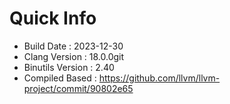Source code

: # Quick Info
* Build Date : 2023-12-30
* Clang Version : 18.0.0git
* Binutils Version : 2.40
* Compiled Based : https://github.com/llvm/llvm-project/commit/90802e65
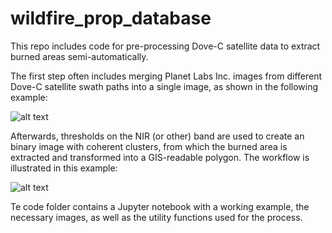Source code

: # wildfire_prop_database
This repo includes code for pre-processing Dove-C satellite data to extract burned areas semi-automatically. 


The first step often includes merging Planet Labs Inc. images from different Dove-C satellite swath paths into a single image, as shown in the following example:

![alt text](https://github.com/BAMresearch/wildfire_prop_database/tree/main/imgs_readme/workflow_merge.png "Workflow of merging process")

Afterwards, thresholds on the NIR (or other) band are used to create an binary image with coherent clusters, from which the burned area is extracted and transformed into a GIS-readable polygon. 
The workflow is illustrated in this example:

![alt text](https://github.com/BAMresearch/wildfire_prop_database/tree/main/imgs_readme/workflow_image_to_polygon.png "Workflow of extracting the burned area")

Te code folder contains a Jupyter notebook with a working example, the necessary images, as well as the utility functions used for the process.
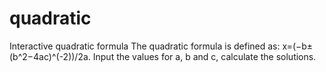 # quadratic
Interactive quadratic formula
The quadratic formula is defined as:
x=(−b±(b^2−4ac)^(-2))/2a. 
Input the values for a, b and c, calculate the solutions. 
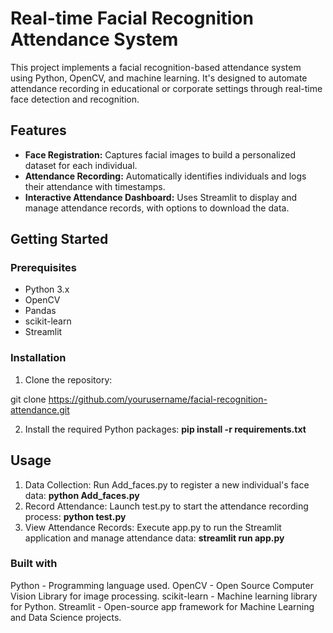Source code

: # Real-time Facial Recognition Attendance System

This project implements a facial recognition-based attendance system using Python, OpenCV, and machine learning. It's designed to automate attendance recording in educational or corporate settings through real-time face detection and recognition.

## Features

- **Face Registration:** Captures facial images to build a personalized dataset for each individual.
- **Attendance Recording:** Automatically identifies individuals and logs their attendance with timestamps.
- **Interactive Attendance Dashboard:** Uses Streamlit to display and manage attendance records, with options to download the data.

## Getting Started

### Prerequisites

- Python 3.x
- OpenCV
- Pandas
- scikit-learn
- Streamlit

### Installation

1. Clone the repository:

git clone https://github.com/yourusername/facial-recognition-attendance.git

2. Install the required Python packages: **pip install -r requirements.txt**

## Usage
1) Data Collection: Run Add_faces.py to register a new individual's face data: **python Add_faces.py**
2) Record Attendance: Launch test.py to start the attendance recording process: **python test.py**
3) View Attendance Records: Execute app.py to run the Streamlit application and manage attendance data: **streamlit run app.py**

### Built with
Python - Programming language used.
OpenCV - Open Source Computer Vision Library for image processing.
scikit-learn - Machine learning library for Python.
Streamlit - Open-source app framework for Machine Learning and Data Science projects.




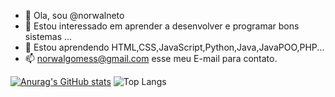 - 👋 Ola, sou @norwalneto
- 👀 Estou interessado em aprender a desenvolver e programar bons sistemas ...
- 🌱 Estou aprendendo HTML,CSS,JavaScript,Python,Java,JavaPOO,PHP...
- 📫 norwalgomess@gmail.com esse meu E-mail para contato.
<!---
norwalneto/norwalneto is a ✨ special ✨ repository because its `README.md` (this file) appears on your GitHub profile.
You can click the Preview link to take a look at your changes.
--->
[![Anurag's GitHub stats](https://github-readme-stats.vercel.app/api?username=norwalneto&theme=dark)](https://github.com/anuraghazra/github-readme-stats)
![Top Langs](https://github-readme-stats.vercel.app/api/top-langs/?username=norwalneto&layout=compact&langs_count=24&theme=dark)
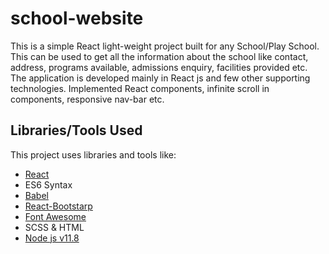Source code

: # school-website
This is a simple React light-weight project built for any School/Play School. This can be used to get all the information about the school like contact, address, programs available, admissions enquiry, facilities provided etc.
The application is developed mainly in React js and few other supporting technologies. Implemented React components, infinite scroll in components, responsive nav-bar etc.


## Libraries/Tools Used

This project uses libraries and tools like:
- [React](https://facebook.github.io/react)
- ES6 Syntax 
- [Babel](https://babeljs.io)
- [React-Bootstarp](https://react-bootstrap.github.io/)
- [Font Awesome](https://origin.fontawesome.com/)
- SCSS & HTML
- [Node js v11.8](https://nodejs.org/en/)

* * * * * * * * *

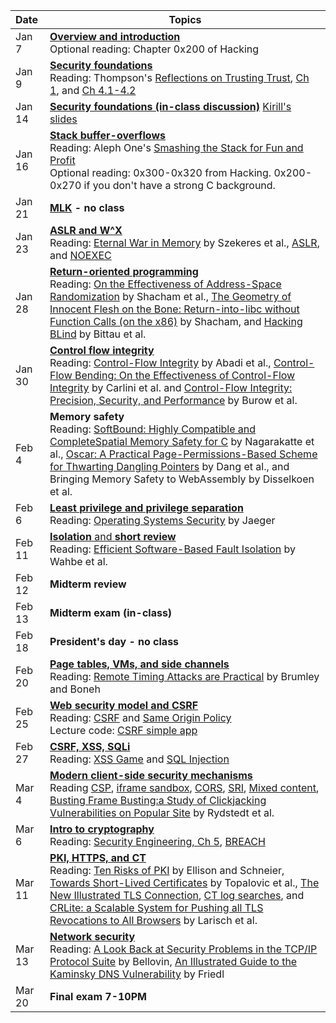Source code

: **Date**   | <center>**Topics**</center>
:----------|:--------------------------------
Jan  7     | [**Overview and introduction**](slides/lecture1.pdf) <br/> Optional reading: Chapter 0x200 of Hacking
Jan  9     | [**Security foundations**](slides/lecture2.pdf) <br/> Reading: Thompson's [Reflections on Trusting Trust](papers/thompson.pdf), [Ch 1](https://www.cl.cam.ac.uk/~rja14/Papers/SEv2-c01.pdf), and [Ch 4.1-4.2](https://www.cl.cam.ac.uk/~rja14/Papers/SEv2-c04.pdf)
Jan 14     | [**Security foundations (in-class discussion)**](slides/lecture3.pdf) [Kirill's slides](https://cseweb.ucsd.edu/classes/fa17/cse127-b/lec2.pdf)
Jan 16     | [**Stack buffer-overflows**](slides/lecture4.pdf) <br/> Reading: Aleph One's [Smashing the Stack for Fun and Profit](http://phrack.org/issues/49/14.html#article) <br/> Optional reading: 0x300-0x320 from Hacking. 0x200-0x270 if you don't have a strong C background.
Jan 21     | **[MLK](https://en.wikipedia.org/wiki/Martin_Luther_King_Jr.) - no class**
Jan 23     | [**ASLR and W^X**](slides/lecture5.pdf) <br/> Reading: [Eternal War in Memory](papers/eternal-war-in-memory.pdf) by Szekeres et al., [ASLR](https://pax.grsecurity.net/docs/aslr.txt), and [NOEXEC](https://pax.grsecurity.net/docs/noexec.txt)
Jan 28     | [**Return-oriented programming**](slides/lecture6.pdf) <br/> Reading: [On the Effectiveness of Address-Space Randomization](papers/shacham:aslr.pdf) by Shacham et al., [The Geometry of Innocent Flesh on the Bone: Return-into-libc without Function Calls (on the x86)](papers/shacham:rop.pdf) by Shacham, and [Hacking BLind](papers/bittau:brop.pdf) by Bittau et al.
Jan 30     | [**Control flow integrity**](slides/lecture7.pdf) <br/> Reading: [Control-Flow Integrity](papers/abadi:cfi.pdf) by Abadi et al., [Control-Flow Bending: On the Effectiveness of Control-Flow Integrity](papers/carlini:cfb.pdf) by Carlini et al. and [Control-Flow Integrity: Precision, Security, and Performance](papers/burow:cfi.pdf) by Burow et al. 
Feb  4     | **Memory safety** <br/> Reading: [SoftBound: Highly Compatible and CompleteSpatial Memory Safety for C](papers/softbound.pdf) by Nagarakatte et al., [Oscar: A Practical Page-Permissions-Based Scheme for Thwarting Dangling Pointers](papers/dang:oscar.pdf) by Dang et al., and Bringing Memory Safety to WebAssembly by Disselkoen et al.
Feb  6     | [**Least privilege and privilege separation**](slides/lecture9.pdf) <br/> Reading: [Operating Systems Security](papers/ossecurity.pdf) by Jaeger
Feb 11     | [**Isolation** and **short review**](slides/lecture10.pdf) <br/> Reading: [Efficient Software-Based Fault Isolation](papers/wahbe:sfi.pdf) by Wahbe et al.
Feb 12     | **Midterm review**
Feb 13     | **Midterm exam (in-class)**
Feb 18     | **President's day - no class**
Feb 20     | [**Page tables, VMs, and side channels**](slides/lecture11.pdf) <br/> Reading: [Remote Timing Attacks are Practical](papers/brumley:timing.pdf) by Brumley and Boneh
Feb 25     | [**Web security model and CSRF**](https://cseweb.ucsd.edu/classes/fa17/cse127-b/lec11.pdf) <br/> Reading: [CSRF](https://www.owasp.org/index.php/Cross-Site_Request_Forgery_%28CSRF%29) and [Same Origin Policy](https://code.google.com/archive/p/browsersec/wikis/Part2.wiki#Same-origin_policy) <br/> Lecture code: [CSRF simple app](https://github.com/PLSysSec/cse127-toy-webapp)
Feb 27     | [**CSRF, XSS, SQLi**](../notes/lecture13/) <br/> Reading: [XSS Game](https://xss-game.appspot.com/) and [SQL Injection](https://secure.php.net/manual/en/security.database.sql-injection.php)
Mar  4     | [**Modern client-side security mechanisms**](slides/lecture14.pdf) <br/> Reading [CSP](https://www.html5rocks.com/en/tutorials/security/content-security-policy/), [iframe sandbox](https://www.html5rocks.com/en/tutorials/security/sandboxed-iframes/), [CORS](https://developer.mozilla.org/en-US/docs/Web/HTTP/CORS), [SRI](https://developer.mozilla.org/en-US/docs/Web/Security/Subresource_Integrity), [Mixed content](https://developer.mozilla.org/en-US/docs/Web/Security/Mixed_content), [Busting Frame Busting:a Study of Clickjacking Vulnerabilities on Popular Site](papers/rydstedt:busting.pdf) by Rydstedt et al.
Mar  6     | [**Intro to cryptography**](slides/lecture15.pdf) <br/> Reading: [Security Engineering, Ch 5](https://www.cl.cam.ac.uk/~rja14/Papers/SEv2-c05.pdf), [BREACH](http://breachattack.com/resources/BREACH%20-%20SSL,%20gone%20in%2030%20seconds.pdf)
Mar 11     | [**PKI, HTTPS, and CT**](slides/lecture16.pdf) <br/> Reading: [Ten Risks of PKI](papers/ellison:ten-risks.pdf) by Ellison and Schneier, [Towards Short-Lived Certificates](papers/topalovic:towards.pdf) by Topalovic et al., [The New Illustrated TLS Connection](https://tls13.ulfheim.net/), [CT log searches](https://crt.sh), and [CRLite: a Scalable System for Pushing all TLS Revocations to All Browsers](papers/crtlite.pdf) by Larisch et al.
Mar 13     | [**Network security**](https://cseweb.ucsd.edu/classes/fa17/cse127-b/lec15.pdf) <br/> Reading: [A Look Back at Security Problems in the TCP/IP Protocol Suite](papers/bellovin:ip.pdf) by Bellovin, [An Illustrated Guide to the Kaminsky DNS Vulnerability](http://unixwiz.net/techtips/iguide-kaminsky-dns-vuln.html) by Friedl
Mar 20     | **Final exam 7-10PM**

* * * * * * * * *

### TASK PROMPT
Everything above from the line containing "You can click" through the line containing "- [React-Bootstarp](https://react-bootstrap.github.io/)" must be repeated exactly, and the pictures must be left out.

### REPLY
You can click the Preview link to take a look at your changes.
--->
[![Anurag's GitHub stats](https://github-readme-stats.vercel.app/api?username=norwalneto&theme=dark)](https://github.com/anuraghazra/github-readme-stats)
![Top Langs](https://github-readme-stats.vercel.app/api/top-langs/?username=norwalneto&layout=compact&langs_count=24&theme=dark)
Source code

: # school-website
This is a simple React light-weight project built for any School/Play School. This can be used to get all the information about the school like contact, address, programs available, admissions enquiry, facilities provided etc.
The application is developed mainly in React js and few other supporting technologies. Implemented React components, infinite scroll in components, responsive nav-bar etc.


## Libraries/Tools Used

This project uses libraries and tools like:
- [React](https://facebook.github.io/react)
- ES6 Syntax 
- [Babel](https://babeljs.io)
- [React-Bootstarp](https://react-bootstrap.github.io/)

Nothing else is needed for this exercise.